| WHAT IS EXPECTED |
Where the listing below has a line containing "and the comparison", output that line and all lines after it, verbatim, and no others.
#####
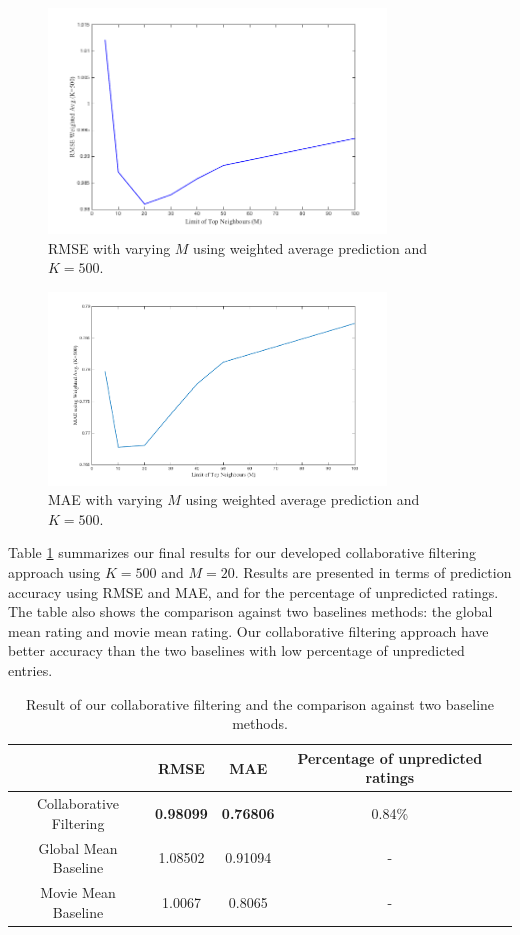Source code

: \begin{figure}[!ht]
  \centering \includegraphics[width=0.8\textwidth]{images/rmsem.png}
  \caption{RMSE with varying $M$ using weighted average prediction and $K=500$.}
  \label{fig:rmsem}
\end{figure}

\begin{figure}[!ht]
  \centering \includegraphics[width=0.8\textwidth]{images/MAEm.png}
  \caption{MAE with varying $M$ using weighted average prediction and $K=500$.}
  \label{fig:maem}
\end{figure}

Table \ref{tab:finres} summarizes our final results for our developed
collaborative filtering approach using $K=500$ and $M=20$. Results are
presented in terms of prediction accuracy using RMSE and MAE, and for
the percentage of unpredicted ratings. The table also shows the
comparison against two baselines methods: the global mean rating and
movie mean rating. Our collaborative filtering approach have better
accuracy than the two baselines with low percentage of unpredicted
entries.

\begin{table}[!ht]
  \centering
  \begin{tabular}{|c|c|c|c|c|}
    \hline & RMSE & MAE & Percentage of unpredicted ratings \\ \hline
    Collaborative Filtering & \textbf{0.98099} & \textbf{0.76806} &
    0.84\%\\ \hline Global Mean Baseline & 1.08502 & 0.91094 & -
    \\ \hline Movie Mean Baseline & 1.0067 & 0.8065 & - \\ \hline
  \end{tabular}
  \caption{Result of our collaborative filtering and the comparison
    against two baseline methods.}
  \label{tab:finres}
\end{table}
#####
| RESULT OF THIS EXERCISE |
  \caption{Result of our collaborative filtering and the comparison
    against two baseline methods.}
  \label{tab:finres}
\end{table}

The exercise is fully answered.